TRY IT
In the entries that follow, find the word "Paper" and report each line it is on.

::::

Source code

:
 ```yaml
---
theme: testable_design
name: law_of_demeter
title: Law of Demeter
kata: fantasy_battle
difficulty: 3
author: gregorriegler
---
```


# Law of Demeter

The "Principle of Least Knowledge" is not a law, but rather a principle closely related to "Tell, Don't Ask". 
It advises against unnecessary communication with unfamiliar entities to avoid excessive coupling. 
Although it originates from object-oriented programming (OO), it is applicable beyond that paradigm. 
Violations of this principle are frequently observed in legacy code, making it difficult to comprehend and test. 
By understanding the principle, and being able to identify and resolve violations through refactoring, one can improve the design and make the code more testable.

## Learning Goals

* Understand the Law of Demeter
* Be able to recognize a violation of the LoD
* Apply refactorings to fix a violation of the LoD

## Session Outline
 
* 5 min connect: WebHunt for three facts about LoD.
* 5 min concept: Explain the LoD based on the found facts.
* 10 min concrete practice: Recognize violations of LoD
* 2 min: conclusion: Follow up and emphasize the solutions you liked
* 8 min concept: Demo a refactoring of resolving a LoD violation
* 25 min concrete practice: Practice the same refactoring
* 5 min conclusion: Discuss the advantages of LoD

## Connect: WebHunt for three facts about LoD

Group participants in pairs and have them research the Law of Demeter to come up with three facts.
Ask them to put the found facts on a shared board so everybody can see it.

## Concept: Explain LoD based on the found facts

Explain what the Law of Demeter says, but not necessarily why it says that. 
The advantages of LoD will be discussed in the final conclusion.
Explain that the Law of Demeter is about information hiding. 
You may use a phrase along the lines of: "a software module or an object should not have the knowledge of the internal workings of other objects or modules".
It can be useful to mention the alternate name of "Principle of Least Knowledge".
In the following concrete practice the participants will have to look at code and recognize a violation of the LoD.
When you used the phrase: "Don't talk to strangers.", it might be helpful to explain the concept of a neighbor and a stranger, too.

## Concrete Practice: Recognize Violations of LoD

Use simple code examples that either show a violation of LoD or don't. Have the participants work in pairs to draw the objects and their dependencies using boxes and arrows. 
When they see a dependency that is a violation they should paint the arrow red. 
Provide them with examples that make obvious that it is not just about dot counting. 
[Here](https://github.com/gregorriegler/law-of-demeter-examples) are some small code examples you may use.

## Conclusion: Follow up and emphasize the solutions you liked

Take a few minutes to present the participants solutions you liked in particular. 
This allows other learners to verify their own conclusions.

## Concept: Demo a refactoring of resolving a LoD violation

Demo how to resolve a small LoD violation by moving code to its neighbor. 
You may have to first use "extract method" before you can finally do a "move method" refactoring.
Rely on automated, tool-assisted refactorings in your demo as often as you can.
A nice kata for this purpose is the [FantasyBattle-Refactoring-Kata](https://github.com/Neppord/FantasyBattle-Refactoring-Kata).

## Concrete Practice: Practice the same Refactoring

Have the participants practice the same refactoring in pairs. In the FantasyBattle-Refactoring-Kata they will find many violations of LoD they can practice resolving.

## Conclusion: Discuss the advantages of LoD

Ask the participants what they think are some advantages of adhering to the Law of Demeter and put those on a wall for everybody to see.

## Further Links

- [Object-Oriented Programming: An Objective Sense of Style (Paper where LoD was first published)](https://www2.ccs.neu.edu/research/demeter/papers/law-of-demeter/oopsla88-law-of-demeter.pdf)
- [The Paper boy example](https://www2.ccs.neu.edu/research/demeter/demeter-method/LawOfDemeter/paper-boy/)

::::

SOLUTION BELOW
- [Object-Oriented Programming: An Objective Sense of Style (Paper where LoD was first published)](https://www2.ccs.neu.edu/research/demeter/papers/law-of-demeter/oopsla88-law-of-demeter.pdf)
- [The Paper boy example](https://www2.ccs.neu.edu/research/demeter/demeter-method/LawOfDemeter/paper-boy/)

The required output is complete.